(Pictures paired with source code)
..........

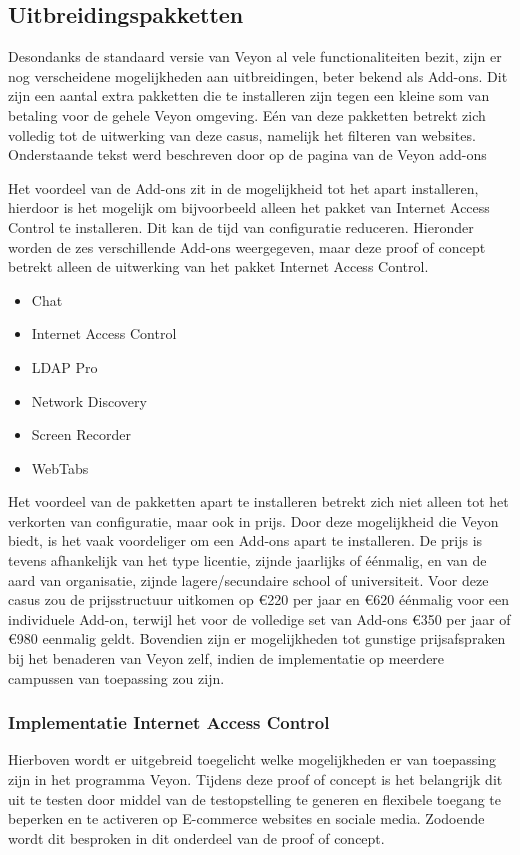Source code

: \subsection{Uitbreidingspakketten}
Desondanks de standaard versie van Veyon al vele functionaliteiten bezit, zijn er nog verscheidene mogelijkheden aan uitbreidingen, beter bekend als Add-ons. Dit zijn een aantal extra pakketten die te installeren zijn tegen een kleine som van betaling voor de gehele Veyon omgeving. Eén van deze pakketten betrekt zich volledig tot de uitwerking van deze casus, namelijk het filteren van websites. Onderstaande tekst werd beschreven door \textcite{junghans-2023} op de pagina van de Veyon add-ons \newline

Het voordeel van de Add-ons zit in de mogelijkheid tot het apart installeren, hierdoor is het mogelijk om bijvoorbeeld alleen het pakket van Internet Access Control te installeren. Dit kan de tijd van configuratie reduceren. Hieronder worden de zes verschillende Add-ons weergegeven, maar deze proof of concept betrekt alleen de uitwerking van het pakket Internet Access Control. 
\begin{itemize}
    \item Chat
    \item Internet Access Control
    \item LDAP Pro
    \item Network Discovery
    \item Screen Recorder
    \item WebTabs
\end{itemize}

Het voordeel van de pakketten apart te installeren betrekt zich niet alleen tot het verkorten van configuratie, maar ook in prijs. Door deze mogelijkheid die Veyon biedt, is het vaak voordeliger om een Add-ons apart te installeren. De prijs is tevens afhankelijk van het type licentie, zijnde jaarlijks of éénmalig, en van de aard van organisatie, zijnde lagere/secundaire school of universiteit. Voor deze casus zou de prijsstructuur uitkomen op €220 per jaar en €620 éénmalig voor een individuele Add-on, terwijl het voor de volledige set van Add-ons €350 per jaar of €980 eenmalig geldt. Bovendien zijn er mogelijkheden tot gunstige prijsafspraken bij het benaderen van Veyon zelf, indien de implementatie op meerdere campussen van toepassing zou zijn. \autocite{junghans-2023} \newline

\subsubsection{Implementatie Internet Access Control}
\label{Implementatie Internet Access Control}
Hierboven wordt er uitgebreid toegelicht welke mogelijkheden er van toepassing zijn in het programma Veyon. Tijdens deze proof of concept is het belangrijk dit uit te testen door middel van de testopstelling te generen en flexibele toegang te beperken en te activeren op E-commerce websites en sociale media. Zodoende wordt dit besproken in dit onderdeel van de proof of concept. \newline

..........

Skip every image and output the remaining records exactly.

Source code

: \subsection{Uitbreidingspakketten}
Desondanks de standaard versie van Veyon al vele functionaliteiten bezit, zijn er nog verscheidene mogelijkheden aan uitbreidingen, beter bekend als Add-ons. Dit zijn een aantal extra pakketten die te installeren zijn tegen een kleine som van betaling voor de gehele Veyon omgeving. Eén van deze pakketten betrekt zich volledig tot de uitwerking van deze casus, namelijk het filteren van websites. Onderstaande tekst werd beschreven door \textcite{junghans-2023} op de pagina van de Veyon add-ons \newline

Het voordeel van de Add-ons zit in de mogelijkheid tot het apart installeren, hierdoor is het mogelijk om bijvoorbeeld alleen het pakket van Internet Access Control te installeren. Dit kan de tijd van configuratie reduceren. Hieronder worden de zes verschillende Add-ons weergegeven, maar deze proof of concept betrekt alleen de uitwerking van het pakket Internet Access Control. 
\begin{itemize}
    \item Chat
    \item Internet Access Control
    \item LDAP Pro
    \item Network Discovery
    \item Screen Recorder
    \item WebTabs
\end{itemize}

Het voordeel van de pakketten apart te installeren betrekt zich niet alleen tot het verkorten van configuratie, maar ook in prijs. Door deze mogelijkheid die Veyon biedt, is het vaak voordeliger om een Add-ons apart te installeren. De prijs is tevens afhankelijk van het type licentie, zijnde jaarlijks of éénmalig, en van de aard van organisatie, zijnde lagere/secundaire school of universiteit. Voor deze casus zou de prijsstructuur uitkomen op €220 per jaar en €620 éénmalig voor een individuele Add-on, terwijl het voor de volledige set van Add-ons €350 per jaar of €980 eenmalig geldt. Bovendien zijn er mogelijkheden tot gunstige prijsafspraken bij het benaderen van Veyon zelf, indien de implementatie op meerdere campussen van toepassing zou zijn. \autocite{junghans-2023} \newline

\subsubsection{Implementatie Internet Access Control}
\label{Implementatie Internet Access Control}
Hierboven wordt er uitgebreid toegelicht welke mogelijkheden er van toepassing zijn in het programma Veyon. Tijdens deze proof of concept is het belangrijk dit uit te testen door middel van de testopstelling te generen en flexibele toegang te beperken en te activeren op E-commerce websites en sociale media. Zodoende wordt dit besproken in dit onderdeel van de proof of concept. \newline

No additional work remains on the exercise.